The etiology of gastric xanthelasma remains unclear. For patients with gastric xanthelasma accompanied by metabolic disorders such as abnormal glucose and lipid metabolism or concurrent atrophic gastritis, particularly those with multiple gastric xanthelasmas, management should include not only endoscopic therapy but also aggressive treatment of metabolic abnormalities and atrophic gastritis. The therapeutic outcomes of non-endoscopic interventions remain inconclusive.
7. Summary
Historically, gastric xanthelasma was regarded as a benign lesion requiring no therapeutic intervention. However, with the significant increase in detection rates of gastric xanthelasma in recent years and deepening understanding of this condition.
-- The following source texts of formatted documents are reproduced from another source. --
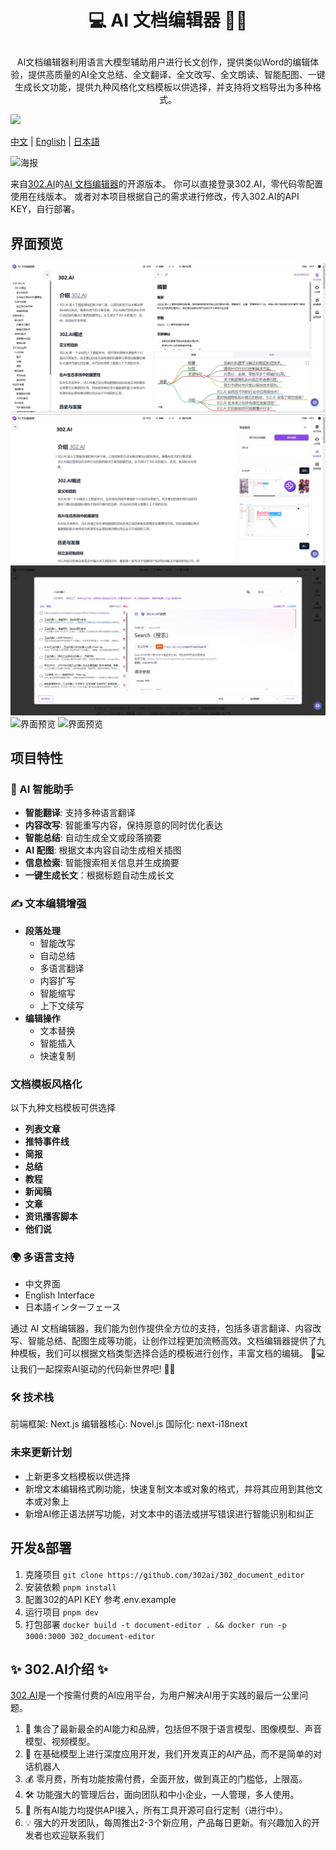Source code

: # <p align="center">💻 AI 文档编辑器 🚀✨</p>

<p align="center">AI文档编辑器利用语言大模型辅助用户进行长文创作，提供类似Word的编辑体验，提供高质量的AI全文总结、全文翻译、全文改写、全文朗读、智能配图、一键生成长文功能，提供九种风格化文档模板以供选择，并支持将文档导出为多种格式。</p>

[![](302标签)](https://302.ai/en/tools/writing/)

[中文](README_zh.md) | [English](README.md) | [日本語](README_ja.md)

![海报]()


来自[302.AI](https://302.ai)的[AI 文档编辑器](https://302.ai/tools/word/)的开源版本。
你可以直接登录302.AI，零代码零配置使用在线版本。
或者对本项目根据自己的需求进行修改，传入302.AI的API KEY，自行部署。

## 界面预览
![界面预览](docs/preview.jpg)
![界面预览](docs/preview2.jpg)
![界面预览](docs/preview3.jpg)
![界面预览](docs/文档编辑1.jpg)
![界面预览](docs/文档编辑2.jpg)

## 项目特性

### 🤖 AI 智能助手
- **智能翻译**: 支持多种语言翻译
- **内容改写**: 智能重写内容，保持原意的同时优化表达
- **智能总结**: 自动生成全文或段落摘要
- **AI 配图**: 根据文本内容自动生成相关插图
- **信息检索**: 智能搜索相关信息并生成摘要
- **一键生成长文**：根据标题自动生成长文

### ✍️ 文本编辑增强
- **段落处理**
  - 智能改写
  - 自动总结
  - 多语言翻译
  - 内容扩写
  - 智能缩写
  - 上下文续写
- **编辑操作**
  - 文本替换
  - 智能插入
  - 快速复制

### 文档模板风格化
以下九种文档模板可供选择
- **列表文章**
- **推特事件线**
- **简报**
- **总结**
- **教程**
- **新闻稿**
- **文章**
- **资讯播客脚本**
- **他们说**

### 🌍 多语言支持
- 中文界面
- English Interface
- 日本語インターフェース

通过 AI 文档编辑器，我们能为创作提供全方位的支持，包括多语言翻译、内容改写、智能总结、配图生成等功能，让创作过程更加流畅高效。文档编辑器提供了九种模板，我们可以根据文档类型选择合适的模板进行创作，丰富文档的编辑。 🎉💻 让我们一起探索AI驱动的代码新世界吧! 🌟🚀


### 🛠️ 技术栈
前端框架: Next.js
编辑器核心: Novel.js
国际化: next-i18next

### 未来更新计划
- 上新更多文档模板以供选择
- 新增文本编辑格式刷功能，快速复制文本或对象的格式，并将其应用到其他文本或对象上
- 新增AI修正语法拼写功能，对文本中的语法或拼写错误进行智能识别和纠正

## 开发&部署
1. 克隆项目 `git clone https://github.com/302ai/302_document_editor`
2. 安装依赖 `pnpm install`
3. 配置302的API KEY 参考.env.example
4. 运行项目 `pnpm dev`
5. 打包部署 `docker build -t document-editor . && docker run -p 3000:3000 302_document-editor`

## ✨ 302.AI介绍 ✨
[302.AI](https://302.ai)是一个按需付费的AI应用平台，为用户解决AI用于实践的最后一公里问题。
1. 🧠 集合了最新最全的AI能力和品牌，包括但不限于语言模型、图像模型、声音模型、视频模型。
2. 🚀 在基础模型上进行深度应用开发，我们开发真正的AI产品，而不是简单的对话机器人
3. 💰 零月费，所有功能按需付费，全面开放，做到真正的门槛低，上限高。
4. 🛠 功能强大的管理后台，面向团队和中小企业，一人管理，多人使用。
5. 🔗 所有AI能力均提供API接入，所有工具开源可自行定制（进行中）。
6. 💡 强大的开发团队，每周推出2-3个新应用，产品每日更新。有兴趣加入的开发者也欢迎联系我们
Although the etiology and pathogenesis of xanthelasma remain incompletely understood, it may be associated with chronic gastritis, Helicobacter pylori (H. pylori) infection, diabetes mellitus, and hyperlipidemia, particularly demonstrating significant correlations with atrophic gastritis and gastric cancer. Thus, it may serve as a predictive biomarker for early gastric cancer. When gastric xanthelasma is detected during endoscopy, heightened vigilance is required to meticulously examine the gastric mucosa for concurrent gastric cancer or early neoplastic lesions. Further diagnostic evaluation should be pursued as indicated, with endoscopic intervention performed when necessary. Close endoscopic surveillance is mandatory in all cases. However, current evidence is largely limited to small, single-center studies. Future large-scale, multicenter, and prospective research is needed to validate these findings and provide new insights for clinical management.